(Beginning of Study material)

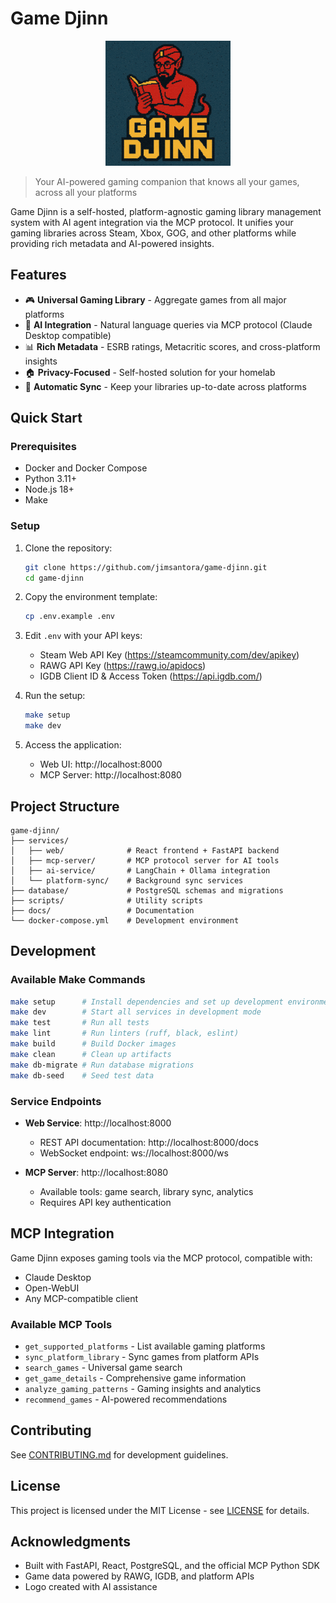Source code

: # Game Djinn

<div align="center">
  <img src="game_djinn_logo.png" alt="Game Djinn Logo" width="200">
</div>

> Your AI-powered gaming companion that knows all your games, across all your platforms

Game Djinn is a self-hosted, platform-agnostic gaming library management system with AI agent integration via the MCP protocol. It unifies your gaming libraries across Steam, Xbox, GOG, and other platforms while providing rich metadata and AI-powered insights.

## Features

- 🎮 **Universal Gaming Library** - Aggregate games from all major platforms
- 🤖 **AI Integration** - Natural language queries via MCP protocol (Claude Desktop compatible)
- 📊 **Rich Metadata** - ESRB ratings, Metacritic scores, and cross-platform insights
- 🏠 **Privacy-Focused** - Self-hosted solution for your homelab
- 🔄 **Automatic Sync** - Keep your libraries up-to-date across platforms

## Quick Start

### Prerequisites

- Docker and Docker Compose
- Python 3.11+
- Node.js 18+
- Make

### Setup

1. Clone the repository:
   ```bash
   git clone https://github.com/jimsantora/game-djinn.git
   cd game-djinn
   ```

2. Copy the environment template:
   ```bash
   cp .env.example .env
   ```

3. Edit `.env` with your API keys:
   - Steam Web API Key (https://steamcommunity.com/dev/apikey)
   - RAWG API Key (https://rawg.io/apidocs)
   - IGDB Client ID & Access Token (https://api.igdb.com/)

4. Run the setup:
   ```bash
   make setup
   make dev
   ```

5. Access the application:
   - Web UI: http://localhost:8000
   - MCP Server: http://localhost:8080

## Project Structure

```
game-djinn/
├── services/
│   ├── web/              # React frontend + FastAPI backend
│   ├── mcp-server/       # MCP protocol server for AI tools
│   ├── ai-service/       # LangChain + Ollama integration
│   └── platform-sync/    # Background sync services
├── database/             # PostgreSQL schemas and migrations
├── scripts/              # Utility scripts
├── docs/                 # Documentation
└── docker-compose.yml    # Development environment
```

## Development

### Available Make Commands

```bash
make setup      # Install dependencies and set up development environment
make dev        # Start all services in development mode
make test       # Run all tests
make lint       # Run linters (ruff, black, eslint)
make build      # Build Docker images
make clean      # Clean up artifacts
make db-migrate # Run database migrations
make db-seed    # Seed test data
```

### Service Endpoints

- **Web Service**: http://localhost:8000
  - REST API documentation: http://localhost:8000/docs
  - WebSocket endpoint: ws://localhost:8000/ws

- **MCP Server**: http://localhost:8080
  - Available tools: game search, library sync, analytics
  - Requires API key authentication

## MCP Integration

Game Djinn exposes gaming tools via the MCP protocol, compatible with:
- Claude Desktop
- Open-WebUI
- Any MCP-compatible client

### Available MCP Tools

- `get_supported_platforms` - List available gaming platforms
- `sync_platform_library` - Sync games from platform APIs
- `search_games` - Universal game search
- `get_game_details` - Comprehensive game information
- `analyze_gaming_patterns` - Gaming insights and analytics
- `recommend_games` - AI-powered recommendations

## Contributing

See [CONTRIBUTING.md](docs/CONTRIBUTING.md) for development guidelines.

## License

This project is licensed under the MIT License - see [LICENSE](LICENSE) for details.

## Acknowledgments

- Built with FastAPI, React, PostgreSQL, and the official MCP Python SDK
- Game data powered by RAWG, IGDB, and platform APIs
- Logo created with AI assistance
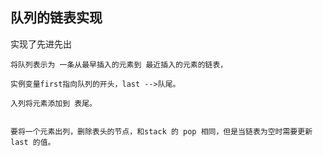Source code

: 

## 队列的链表实现

实现了先进先出
```text
将队列表示为 一条从最早插入的元素到 最近插入的元素的链表，

实例变量first指向队列的开头，last -->队尾。

入列将元素添加到 表尾。


要将一个元素出列，删除表头的节点，和stack 的 pop 相同，但是当链表为空时需要更新last 的值。
```
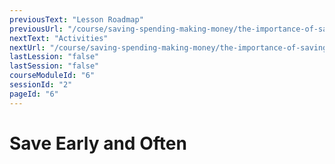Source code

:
 ```yaml
---
previousText: "Lesson Roadmap"
previousUrl: "/course/saving-spending-making-money/the-importance-of-saving/roadmap"
nextText: "Activities"
nextUrl: "/course/saving-spending-making-money/the-importance-of-saving/activities"
lastLession: "false"
lastSession: "false"
courseModuleId: "6"
sessionId: "2"
pageId: "6"
---
```



# Save Early and Often

<sparkle-animation-player src="./animation/m2l1.js" composition="09A70023A181714FB467581C7506EFA7"></sparkle-animation-player>
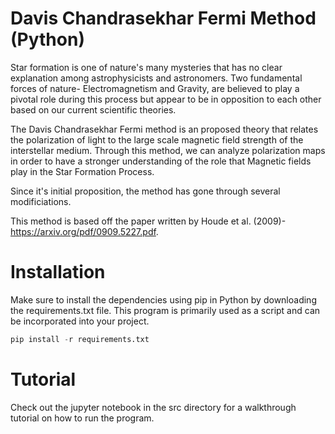 # Davis Chandrasekhar Fermi Method (Python)
Star formation is one of nature's many mysteries that has no clear explanation among astrophysicists and astronomers. Two fundamental forces of nature- Electromagnetism and Gravity, are believed to play a pivotal role during this process but appear to be in opposition to each other based on our current scientific theories.

The Davis Chandrasekhar Fermi method is an proposed theory that relates the polarization of light to the large scale magnetic field strength of the interstellar medium. Through this method, we can analyze polarization maps in order to have a stronger understanding of the role that Magnetic fields play in the Star Formation Process.

Since it's initial proposition, the method has gone through several modificiations.

This method is based off the paper written by Houde et al. (2009)- https://arxiv.org/pdf/0909.5227.pdf.


# Installation 

Make sure to install the dependencies using pip in Python by downloading the requirements.txt file. This program is primarily used as a script and can be incorporated into your project.

```python
pip install -r requirements.txt
```

# Tutorial
Check out the jupyter notebook in the src directory for a walkthrough tutorial on how to run the program.


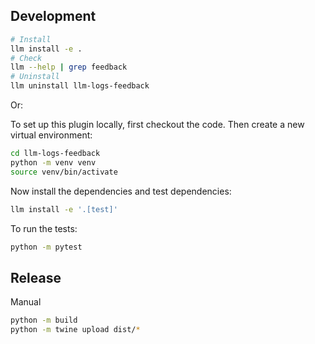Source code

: ## Development

```sh
# Install
llm install -e .
# Check 
llm --help | grep feedback
# Uninstall
llm uninstall llm-logs-feedback
```

Or:

To set up this plugin locally, first checkout the code. Then create a new virtual environment:
```bash
cd llm-logs-feedback
python -m venv venv
source venv/bin/activate
```
Now install the dependencies and test dependencies:
```bash
llm install -e '.[test]'
```
To run the tests:
```bash
python -m pytest
```

## Release

Manual
```sh
python -m build
python -m twine upload dist/*
```
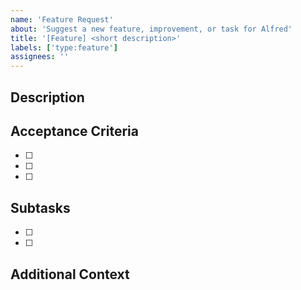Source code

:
 ```yaml
---
name: 'Feature Request'
about: 'Suggest a new feature, improvement, or task for Alfred'
title: '[Feature] <short description>'
labels: ['type:feature']
assignees: ''
---
```


## Description

<!-- Provide a clear and concise description of the feature or task. -->

## Acceptance Criteria

- [ ] <!-- Add measurable acceptance criteria here -->
- [ ] <!-- Example: `/play` command should queue a song from YouTube -->
- [ ] <!-- Example: Alfred replies with an elegant confirmation message -->

## Subtasks

- [ ] <!-- Break down implementation steps -->
- [ ] <!-- Example: Create new file in /src/commands/music/play.ts -->

## Additional Context

<!-- Add any screenshots, references, or technical notes here. -->
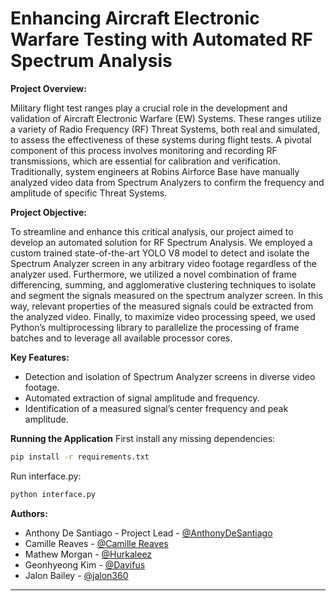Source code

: # Enhancing Aircraft Electronic Warfare Testing with Automated RF Spectrum Analysis

**Project Overview:**

Military flight test ranges play a crucial role in the development and validation of Aircraft Electronic Warfare (EW) Systems. These ranges utilize a variety of Radio Frequency (RF) Threat Systems, both real and simulated, to assess the effectiveness of these systems during flight tests. A pivotal component of this process involves monitoring and recording RF transmissions, which are essential for calibration and verification. Traditionally, system engineers at Robins Airforce Base have manually analyzed video data from Spectrum Analyzers to confirm the frequency and amplitude of specific Threat Systems.

**Project Objective:**

To streamline and enhance this critical analysis, our project aimed to develop an automated solution for RF Spectrum Analysis. We employed a custom trained state-of-the-art YOLO V8 model to detect and isolate the Spectrum Analyzer screen in any arbitrary video footage regardless of the analyzer used. Furthermore, we utilized a novel combination of frame differencing, summing, and agglomerative clustering techniques to isolate and segment the signals measured on the spectrum analyzer screen. In this way, relevant properties of the measured signals could be extracted from the analyzed video. Finally, to maximize video processing speed, we used Python’s multiprocessing library to parallelize the processing of frame batches and to leverage all available processor cores.

**Key Features:**

- Detection and isolation of Spectrum Analyzer screens in diverse video footage.
- Automated extraction of signal amplitude and frequency.
- Identification of a measured signal’s center frequency and peak amplitude.

**Running the Application**
First install any missing dependencies:
```bash
pip install -r requirements.txt
```
Run interface.py:
```bash
python interface.py
```

**Authors:**

- Anthony De Santiago - Project Lead - [@AnthonyDeSantiago](https://github.com/AnthonyDeSantiago)
- Camille Reaves - [@Camille Reaves](https://github.com/camillereaves)
- Mathew Morgan - [@Hurkaleez](https://github.com/Hurkaleez)
- Geonhyeong Kim - [@Davifus](https://github.com/Davifus)
- Jalon Bailey - [@jalon360](https://github.com/jalon360)

---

(End of Study material)

§ **Task brief**:
Every line in the entries above that has the word "center" should be identified and copied.

§ **Response to the exercise**:
<div align="center">
- Identification of a measured signal’s center frequency and peak amplitude.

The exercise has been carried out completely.